Exercise goal: Pick out every line of the entries below where "xpedia" occurs, and copy those lines.

Data to use:
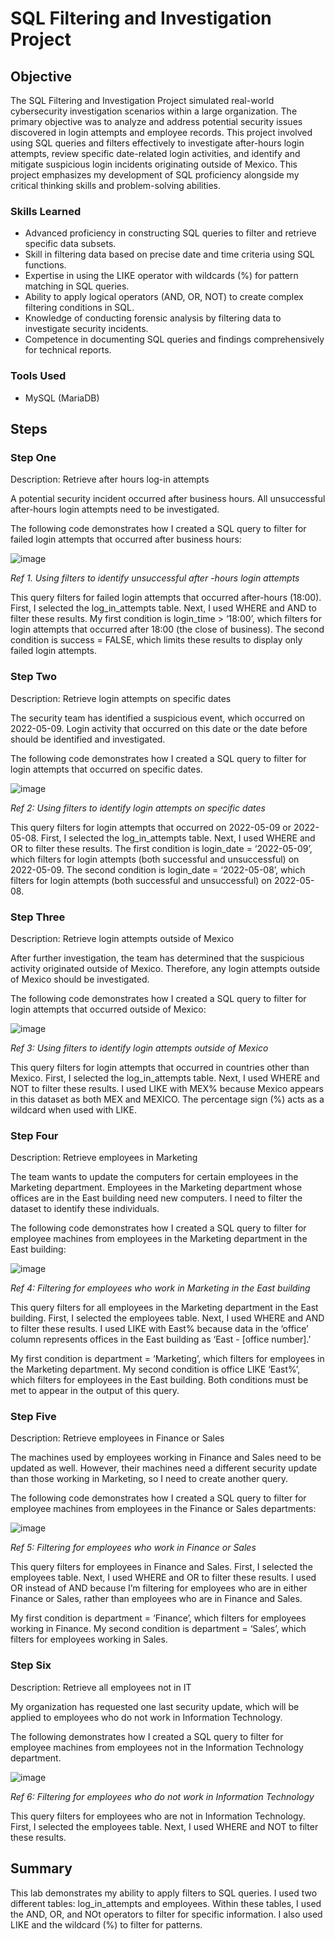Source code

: # SQL Filtering and Investigation Project

## Objective

The SQL Filtering and Investigation Project simulated real-world cybersecurity investigation scenarios within a large organization. The primary objective was to analyze and address potential security issues discovered in login attempts and employee records. This project involved using SQL queries and filters effectively to investigate after-hours login attempts, review specific date-related login activities, and identify and mitigate suspicious login incidents originating outside of Mexico. This project emphasizes my development of SQL proficiency alongside my critical thinking skills and problem-solving abilities.

### Skills Learned

- Advanced proficiency in constructing SQL queries to filter and retrieve specific data subsets.
- Skill in filtering data based on precise date and time criteria using SQL functions.
- Expertise in using the LIKE operator with wildcards (%) for pattern matching in SQL queries.
- Ability to apply logical operators (AND, OR, NOT) to create complex filtering conditions in SQL.
- Knowledge of conducting forensic analysis by filtering data to investigate security incidents.
- Competence in documenting SQL queries and findings comprehensively for technical reports.

### Tools Used

- MySQL (MariaDB)

## Steps

### Step One 

Description: Retrieve after hours log-in attempts

A potential security incident occurred after business hours. All unsuccessful after-hours login attempts need to be investigated.

The following code demonstrates how I created a SQL query to filter for failed login attempts that occurred after business hours:

![image](https://github.com/aehumphrey/SQL-Filtering-Investigation-Project/assets/33531835/ccf1669e-a2b7-45bd-98e9-a081ed633e4c)

*Ref 1. Using filters to identify unsuccessful after -hours login attempts*

This query filters for failed login attempts that occurred after-hours (18:00). First, I selected the log_in_attempts table. Next, I used WHERE and AND to filter these results. My first condition is login_time > ‘18:00’, which filters for login attempts that occurred after 18:00 (the close of business). The second condition is success = FALSE, which limits these results to display only failed login attempts. 

### Step Two

Description: Retrieve login attempts on specific dates

The security team has identified a suspicious event, which occurred on 2022-05-09. Login activity that occurred on this date or the date before should be identified and investigated.

The following code demonstrates how I created a SQL query to filter for login attempts that occurred on specific dates.

![image](https://github.com/aehumphrey/SQL-Filtering-Investigation-Project/assets/33531835/97db165a-677b-4303-852a-bc223cac2adc)

*Ref 2: Using filters to identify login attempts on specific dates*

This query filters for login attempts that occurred on 2022-05-09 or 2022-05-08. First, I selected the log_in_attempts table. Next, I used WHERE and OR to filter these results. The first condition is login_date = ‘2022-05-09’, which filters for login attempts (both successful and unsuccessful) on 2022-05-09. The second condition is login_date = ‘2022-05-08’, which filters for login attempts (both successful and unsuccessful) on 2022-05-08. 

### Step Three

Description: Retrieve login attempts outside of Mexico

After further investigation, the team has determined that the suspicious activity originated outside of Mexico. Therefore, any login attempts outside of Mexico should be investigated.

The following code demonstrates how I created a SQL query to filter for login attempts that occurred outside of Mexico:

![image](https://github.com/aehumphrey/SQL-Filtering-Investigation-Project/assets/33531835/50e83c57-d32e-4f63-9c56-620737722636)

*Ref 3: Using filters to identify login attempts outside of Mexico*

This query filters for login attempts that occurred in countries other than Mexico.  First, I selected the log_in_attempts table. Next, I used WHERE and NOT to filter these results. I used LIKE with MEX% because Mexico appears in this dataset as both MEX and MEXICO. The percentage sign (%) acts as a wildcard when used with LIKE.


### Step Four

Description: Retrieve employees in Marketing

The team wants to update the computers for certain employees in the Marketing department. Employees in the Marketing department whose offices are in the East building need new computers. I need to filter the dataset to identify these individuals.

The following code demonstrates how I created a SQL query to filter for employee machines from employees in the Marketing department in the East building:

![image](https://github.com/aehumphrey/SQL-Filtering-Investigation-Project/assets/33531835/7c391555-6998-433c-9193-9a4d5b2b5430)

*Ref 4: Filtering for employees who work in Marketing in the East building*

This query filters for all employees in the Marketing department in the East building. First, I selected the employees table. Next, I used WHERE and AND to filter these results. I used LIKE with East% because data in the ‘office’ column represents offices in the East building as ‘East - [office number].’

My first condition is department = ‘Marketing’, which filters for employees in the Marketing department. My second condition is office LIKE ‘East%’, which filters for employees in the East building. Both conditions must be met to appear in the output of this query.


### Step Five

Description: Retrieve employees in Finance or Sales

The machines used by employees working in Finance and Sales need to be updated as well. However, their machines need a different security update than those working in Marketing, so I need to create another query.

The following code demonstrates how I created a SQL query to filter for employee machines from employees in the Finance or Sales departments:

![image](https://github.com/aehumphrey/SQL-Filtering-Investigation-Project/assets/33531835/e76f46e3-523a-4e52-9165-f440b11c6826)

*Ref 5: Filtering for employees who work in Finance or Sales*

This query filters for employees in Finance and Sales. First, I selected the employees table. Next, I used WHERE and OR to filter these results. I used OR instead of AND because I’m filtering for employees who are in either Finance or Sales, rather than employees who are in Finance and Sales.

My first condition is department = ‘Finance’, which filters for employees working in Finance. My second condition is department = ‘Sales’, which filters for employees working in Sales.

### Step Six

Description: Retrieve all employees not in IT

My organization has requested one last security update, which will be applied to employees who do not work in Information Technology.

The following demonstrates how I created a SQL query to filter for employee machines from employees not in the  Information Technology department.

![image](https://github.com/aehumphrey/SQL-Filtering-Investigation-Project/assets/33531835/2f71cf9f-ca13-40d4-9d22-373ba0d4a533)

*Ref 6: Filtering for employees who do not work in Information Technology*

This query filters for employees who are not in Information Technology.  First, I selected the employees table. Next, I used WHERE and NOT to filter these results. 

## Summary

This lab demonstrates my ability to apply filters to SQL queries. I used two different tables: log_in_attempts and employees. Within these tables, I used the AND, OR, and NOt operators to filter for specific information. I also used LIKE and the wildcard (%) to filter for patterns.












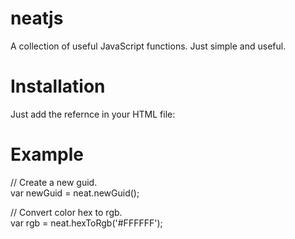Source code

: neatjs
======

A collection of useful JavaScript functions. Just simple and useful.

Installation
=======

Just add the refernce in your HTML file:<br/>
<script src="neat.js"></script>

Example
=======
<p>
// Create a new guid.<br/>
var newGuid = neat.newGuid();
</p>
<p>
// Convert color hex to rgb.<br/>
var rgb = neat.hexToRgb('#FFFFFF');
</p>
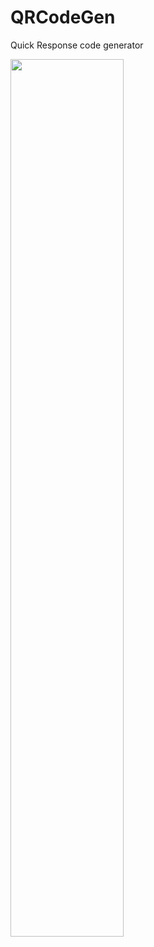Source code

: # QRCodeGen
Quick Response code generator

<img src="https://github.com/Harsimran-Dalal/QRCodeGen/assets/171664021/ca6aa701-28f5-4ded-90a4-106a8691539f" width="60%" height="60%">
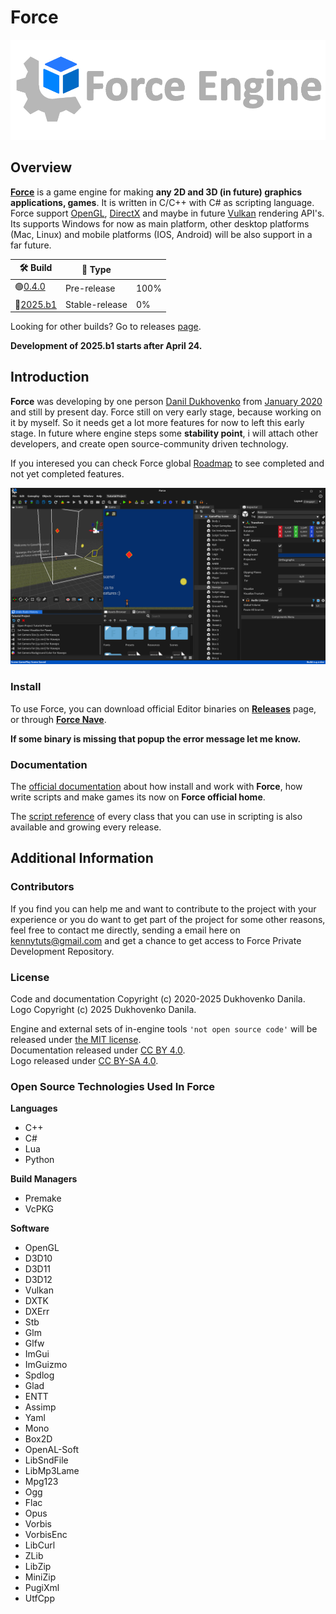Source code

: # Force

![image](.github/ForceHome.png)

## Overview

[**Force**](https://danil-dukhovenko.gitbook.io/force) is a game engine for making **any 2D and 3D (in future) graphics applications, games**. It is written in C/C++ with C# as scripting language. Force support [OpenGL](https://www.khronos.org/opengl/), [DirectX](https://en.wikipedia.org/wiki/DirectX) and maybe in future
[Vulkan](https://www.khronos.org/vulkan/) rendering API's. Its supports Windows for now as main platform, other desktop platforms (Mac, Linux) and mobile platforms (IOS, Android) will be also support in a far future. 

| 🛠️ **Build** | 📑 **Type** | |
|------|------|------|
| 🟢[0.4.0](https://github.com/KennyProgrammer/Force/releases/tag/v0.4.0)| Pre-release | 100% |
🔴[2025.b1](https://github.com/KennyProgrammer/Force/issues/12)| Stable-release|   0% |

Looking for other builds? Go to releases [page](https://github.com/KennyProgrammer/Force/releases). 

**Development of 2025.b1 starts after April 24.**

## Introduction

**Force** was developing by one person [Danil Dukhovenko](https://github.com/KennyProgrammer/Force/commits?author=KennyProgrammer) from [January 2020](https://danil-dukhovenko.gitbook.io/force/other/insider) and still by present day. Force still on very early stage, because working on it by myself. So it needs get a lot more features for now to left this early stage. In future where engine steps some **stability point**, i will attach other developers, and create open source-community driven technology. 

If you interesed you can check Force global [Roadmap](.github/Force-RoadMap.md) to see completed and not yet completed features.

![image](.github/323007544-605798bb-cf59-4a6a-a973-ab5bd87c71e0.png) 

### Install

To use Force, you can download official Editor binaries on [**Releases**](https://github.com/KennyProgrammer/Force/releases) page, or through [**Force Nave**](https://github.com/KennyProgrammer/Force-Nave). 

**If some binary is missing that popup the error message let me know.**

### Documentation
The [official documentation](https://danil-dukhovenko.gitbook.io/force/) about how install and work with **Force**, how write scripts and make games its now on **Force official home**.

The [script reference](https://danil-dukhovenko.gitbook.io/force/force-scripting-api) of every class that you can use in scripting is also available and growing every release. 

## Additional Information

### Contributors

If you find you can help me and want to contribute to the project with your experience or you do want to get part of the project for some other
reasons, feel free to contact me directly, sending a email here on kennytuts@gmail.com and get a chance to get access to Force Private Development Repository.

### License

Code and documentation Copyright (c) 2020-2025 Dukhovenko Danila.\
Logo Copyright (c) 2025 Dukhovenko Danila.

Engine and external sets of in-engine tools `'not open source code'` will be released under [the MIT license](./).\
Documentation released under [CC BY 4.0](https://creativecommons.org/licenses/by/4.0/).\
Logo released under [CC BY-SA 4.0](https://creativecommons.org/licenses/by-sa/4.0/).

### Open Source Technologies Used In Force

 **Languages**

* C++
* C#
* Lua
* Python

 **Build Managers**

* Premake
* VcPKG

 **Software**

* OpenGL
* D3D10
* D3D11
* D3D12
* Vulkan
* DXTK
* DXErr
* Stb
* Glm
* Glfw
* ImGui
* ImGuizmo
* Spdlog
* Glad
* ENTT
* Assimp
* Yaml
* Mono
* Box2D
* OpenAL-Soft
* LibSndFile
* LibMp3Lame
* Mpg123
* Ogg
* Flac
* Opus
* Vorbis
* VorbisEnc
* LibCurl
* ZLib
* LibZip
* MiniZip
* PugiXml
* UtfCpp
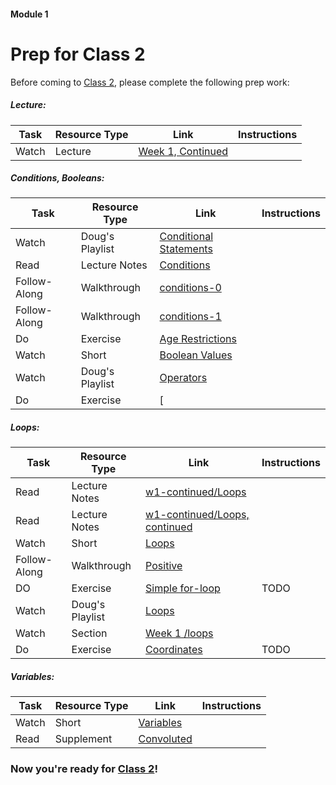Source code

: #### Module 1 
# Prep for Class 2

Before coming to [Class 2](../class2), please complete the following prep work:

##### Lecture:
Task | Resource Type | Link | Instructions
-----|---------------|------|-------------
Watch | Lecture | [Week 1, Continued](https://youtube.com/watch?v=YiiHNiSfmKI)


##### Conditions, Booleans:
 Task | Resource Type | Link | Instructions
------|---------------|------|-------------
Watch | Doug's Playlist | [Conditional Statements](https://www.youtube.com/watch?v=kTnp_-nyocs&list=PLhQjrBD2T38117CFyiIB9x4NOR6979YwA&index=4)
Read | Lecture Notes | [Conditions](http://cdn.cs50.net/2015/fall/lectures/1/f/notes1f/notes1f.html#conditions)
Follow-Along | Walkthrough | [conditions-0](https://www.youtube.com/watch?v=kBRUERguBPc&list=PLhQjrBD2T383fi16gN97XlrTwdxDq2QWZ&index=2)
Follow-Along | Walkthrough | [conditions-1](https://www.youtube.com/watch?v=-MUZL3kiPKI&list=PLhQjrBD2T383fi16gN97XlrTwdxDq2QWZ&index=3)
Do | Exercise | [Age Restrictions](../exercises/age-restrictions) | 
Watch | Short | [Boolean Values](https://youtu.be/M058skV1iL0?list=PLhQjrBD2T381NKQHUCTezeyCYzbnN4GjC)
Watch | Doug's Playlist | [Operators](https://www.youtube.com/watch?v=JFieJW_kZq4&list=PLhQjrBD2T38117CFyiIB9x4NOR6979YwA&index=2)
Do | Exercise | [|| && !](TODO) | *TODO -- an exercise combining multiple boolean expressions*

##### Loops:
Task | Resource Type | Link | Instructions
-----|---------------|------|-------------
Read | Lecture Notes | [w1-continued/Loops](http://cdn.cs50.net/2015/fall/lectures/1/f/notes1f/notes1f.html#loops)
Read | Lecture Notes | [w1-continued/Loops, continued](http://cdn.cs50.net/2015/fall/lectures/1/f/notes1f/notes1f.html#loops_continued)
Watch | Short | [Loops](https://www.youtube.com/watch?v=HHmiHx7GGLE)
Follow-Along | Walkthrough | [Positive](https://www.youtube.com/watch?v=1CHoS1xZMIk)
DO | Exercise | [Simple for-loop](TODO) | TODO
Watch | Doug's Playlist | [Loops](https://www.youtube.com/watch?v=rBEwCpvwdPY&index=5&list=PLhQjrBD2T38117CFyiIB9x4NOR6979YwA)
Watch | Section | [Week 1 /loops](https://youtu.be/kpSLlIj97Ss?t=1419)
Do | Exercise | [Coordinates](TODO) | TODO

##### Variables: 
Task | Resource Type | Link | Instructions
-----|---------------|------|-------------
Watch | Short | [Variables](https://www.youtube.com/watch?v=FPL_0lpzBjo)
Read | Supplement | [Convoluted](../resources/convoluted)

### Now you're ready for [Class 2](../class2)!

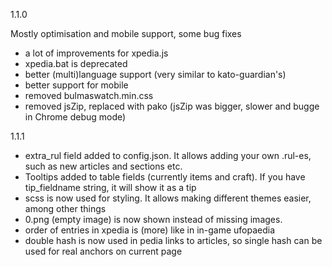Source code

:1.1.0

Mostly optimisation and mobile support, some bug fixes

* a lot of improvements for xpedia.js
* xpedia.bat is deprecated
* better (multi)language support (very similar to kato-guardian's)
* better support for mobile
* removed bulmaswatch.min.css
* removed jsZip, replaced with pako (jsZip was bigger, slower and bugge in Chrome debug mode)

1.1.1

* extra_rul field added to config.json. It allows adding your own .rul-es, such as new articles and sections etc.
* Tooltips added to table fields (currently items and craft). If you have tip_fieldname string, it will show it as a tip
* scss is now used for styling. It allows making different themes easier, among other things
* 0.png (empty image) is now shown instead of missing images.
* order of entries in xpedia is (more) like in in-game ufopaedia
* double hash is now used in pedia links to articles, so single hash can be used for real anchors on current page
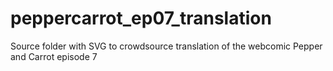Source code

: # peppercarrot_ep07_translation
Source folder with SVG to crowdsource translation of the webcomic Pepper and Carrot episode 7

Written answer:
* a lot of improvements for xpedia.js
* xpedia.bat is deprecated
* order of entries in xpedia is (more) like in in-game ufopaedia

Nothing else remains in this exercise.